The Golden Galleon sailed up to Reedham but, on her return voyage, thick fog suddenly clamped down and she groped her way back as far as Breydon where her skipper decided to anchor for safety in case she strayed from the channel and ran aground on mud. Gorleston lifeboat sailed upstream in the murk to find the pleasure tripper, evacuating some child passengers and returning them to Yarmouth.

The rest of the passengers stayed on the Golden Galleon, singing and dancing into the small hours. She was able to sail back to Stonecutters Quay the next morning when visibility improved. For the passengers, it was a night to remember, the highlight of their holiday.

When I interviewed Bob recently, I was accompanied by Paul Godfrey, a photographic researcher who has made a special study of those commercial snappers and the dark-room crews who processed their output, and he and Bob enjoyed discussing the technicalities of the equipment as it evolved with the decades. Paul presented him with an autographed copy of his 2014 illustrated book, Snapped at Gorleston-on-Sea, chronicling those cameramen of yesteryear.

Bob Jordan originally wanted to join the Royal Air Force as a boy entrant but was rejected as medically unfit. After becoming proficient as a photographer and spending summers capturing holidaymakers on film, he specialised in covering weddings off-season and took on other assignments.

His horizons widened, and he is proud of his comprehensive album featuring the massive reconstruction of Yarmouth parish church of St Nicholas necessitated after it was fire-bombed during a German air raid in 1942. The album covers the work from its outset in 1957 until the reconsecration of the church in 1961.

Another facet of Bob Jordan’s life was his swimming. Taught by the martinet “Bandsman” Jack Blake, a former British middleweight boxing champion who was a local schools’ swimming instructor for many years, Bob took part in competitive inter-club galas.

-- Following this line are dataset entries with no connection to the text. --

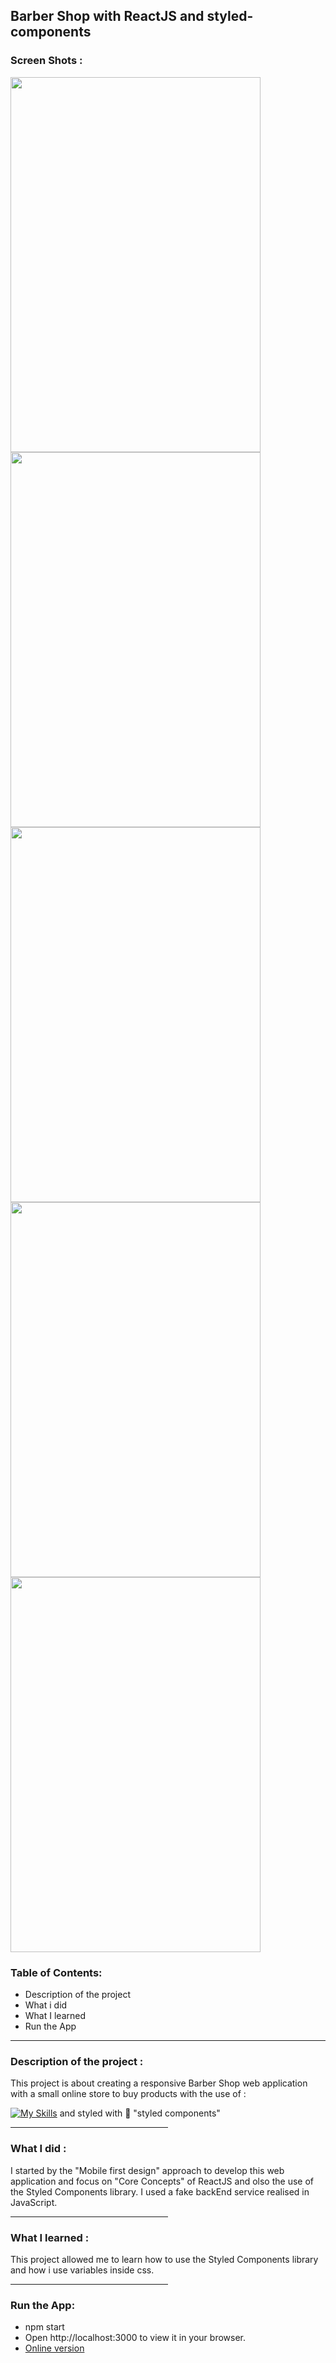 <h2> Barber Shop with ReactJS and styled-components </h2> 
<h3>Screen Shots :</h3>
<div>
<img width="400" height="600" src="https://user-images.githubusercontent.com/96316074/183261778-d79fb805-17f8-485b-9eff-52fc1e6dfd28.png"/>
<img width="400" height="600" src="https://user-images.githubusercontent.com/96316074/183261810-e8f953a7-9094-4f74-a198-32dd89d81484.png"/>
<img width="400" height="600" src="https://user-images.githubusercontent.com/96316074/183261828-8d730b39-d9cb-4e19-a085-cf58f690848e.png"/>
<img width="400" height="600" src="https://user-images.githubusercontent.com/96316074/183261857-ee7b0402-1fc6-4c22-b2e9-7eda1b4a8ac6.png"/>
<img width="400" height="600" src="https://user-images.githubusercontent.com/96316074/183261922-27009efb-78f4-4120-97f6-ae100506b403.png"/>
</div>
<h3>Table of Contents: </h3>
<ul>
  <li>Description of the project </li>
  <li>What i did</li>
  <li>What I learned</li>
  <li>Run the App</li>
  </ul>
<hr/>

 <h3>Description of the project :</h3>
  <p>This project is about creating a responsive Barber Shop web application with a small online store to buy products with the use of :
  
  [![My Skills](https://skills.thijs.gg/icons?i=git,js,react&theme=light)](https://skills.thijs.gg) and styled with 💅 "styled components" </p>
  
  <hr width="50%"/> 
  
 <h3>What I did : </h3>
  I started by the "Mobile first design" approach to develop this web application and focus on "Core Concepts" of ReactJS and olso the use of the Styled Components library. I used a fake backEnd service realised in JavaScript. 
  <br/>
  <hr width="50%"/>
  <h3>What I learned : </h3>
  This project allowed me to learn how to use the Styled Components library and how i use variables inside css.
 
<hr width="50%"/>

<h3>Run the App: </h3>
<ul>
  <li>
    npm start
  </li>
  <li>
    Open http://localhost:3000 to view it in your browser.
  </li>
   <li> <a href="https://barbershopefr.herokuapp.com/" target="blank">Online version</a> </li>
  </ul>
 <br />
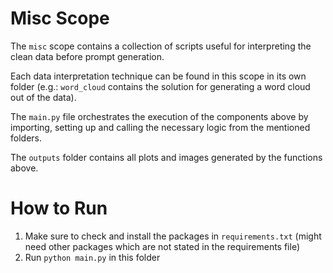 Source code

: # Misc Scope
The `misc` scope contains a collection of scripts useful for interpreting the clean data before prompt generation.

Each data interpretation technique can be found in this scope in its own folder (e.g.: `word_cloud` contains the solution for generating a word cloud out of the data).

The `main.py` file orchestrates the execution of the components above by importing, setting up and calling the necessary logic from the mentioned folders.

The `outputs` folder contains all plots and images generated by the functions above.

# How to Run
1. Make sure to check and install the packages in `requirements.txt` (might need other packages which are not stated in the requirements file)
2. Run `python main.py` in this folder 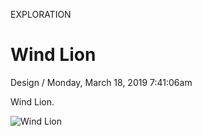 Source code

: <p class="type">EXPLORATION</p>

# Wind Lion

<p class="meta">Design  /  Monday, March 18, 2019 7:41:06am</p>

Wind Lion.

![Wind Lion](https://farooq-agent.web.app/assets/images/works/large/wind-lion.jpg)
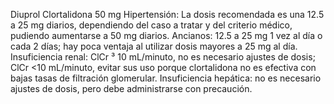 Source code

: Diuprol Clortalidona 50 mg
Hipertensión: La dosis recomendada es una 12.5 a 25 mg diarios, dependiendo del caso a tratar y del criterio médico, pudiendo aumentarse a 50 mg diarios. Ancianos: 12.5 a 25 mg 1 vez al día o cada 2 días; hay poca ventaja al utilizar dosis mayores a 25 mg al día. Insuficiencia renal: ClCr ³ 10 mL/minuto, no es necesario ajustes de dosis; ClCr <10 mL/minuto, evitar sus uso porque clortalidona no es efectiva con bajas tasas de filtración glomerular. Insuficiencia hepática: no es necesario ajustes de dosis, pero debe administrarse con precaución.


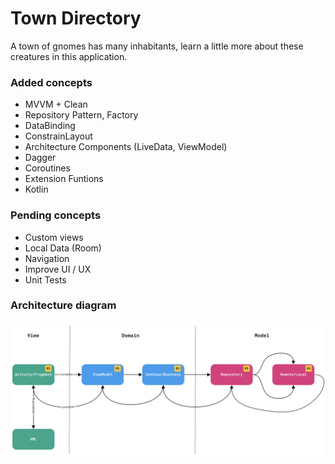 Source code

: # Town Directory

A town of gnomes has many inhabitants, learn a little more about these creatures in this application.

### Added concepts
- MVVM + Clean
- Repository Pattern, Factory
- DataBinding
- ConstrainLayout
- Architecture Components (LiveData, ViewModel)
- Dagger
- Coroutines
- Extension Funtions
- Kotlin

### Pending concepts
- Custom views
- Local Data (Room)
- Navigation
- Improve UI / UX
- Unit Tests

### Architecture diagram

![Architecture Flowchart](https://github.com/hugo-figueroa/TownRepository/blob/master/architecture.png)
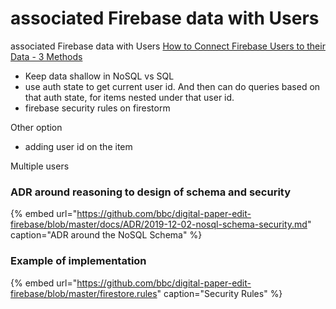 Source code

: # associated Firebase data with Users

associated Firebase data with Users [How to Connect Firebase Users to their Data - 3 Methods](https://youtu.be/2ciHixbc4HE)

* Keep data shallow in NoSQL vs SQL
* use auth state to get current user id. And then can do queries based on that auth state, for items nested under that user id.
* firebase security rules on firestorm

Other option

* adding user id on the item 

Multiple users



### ADR around reasoning to design of schema and security

{% embed url="https://github.com/bbc/digital-paper-edit-firebase/blob/master/docs/ADR/2019-12-02-nosql-schema-security.md" caption="ADR around the NoSQL Schema" %}

### Example of implementation

{% embed url="https://github.com/bbc/digital-paper-edit-firebase/blob/master/firestore.rules" caption="Security Rules" %}



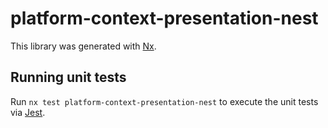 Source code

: # platform-context-presentation-nest

This library was generated with [Nx](https://nx.dev).

## Running unit tests

Run `nx test platform-context-presentation-nest` to execute the unit tests via [Jest](https://jestjs.io).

But when he was not racing, he was a member of Henry McCarthy’s Crazy Gang which thrilled and amused spectators at the open-air pool on Yarmouth’s Marine Parade during the interval at Thursday inter-club gala nights (the professional George Baines’ Water Follies, featuring high-diver Perry Blake, presented aqua shows on other evenings).

Bob recalls that his Gang colleagues included, among others, Nat Plane, John Bales, Fred Kruber and Billy Masterson. There was plenty of pushing and shoving and falling off diving boards into the unheated water, but Bob featured in one of the most popular stunts: usually dressed as the baby, he was in a pram pushed off the five metre (16ft) fixed diving board!

On reaching 50, Bob retired from photography and, living in Norwich, became a night shelf-filler at a Tesco supermarket. He and his wife Margaret, who was raised in the Hemsby-Caister area, have a son and a daughter.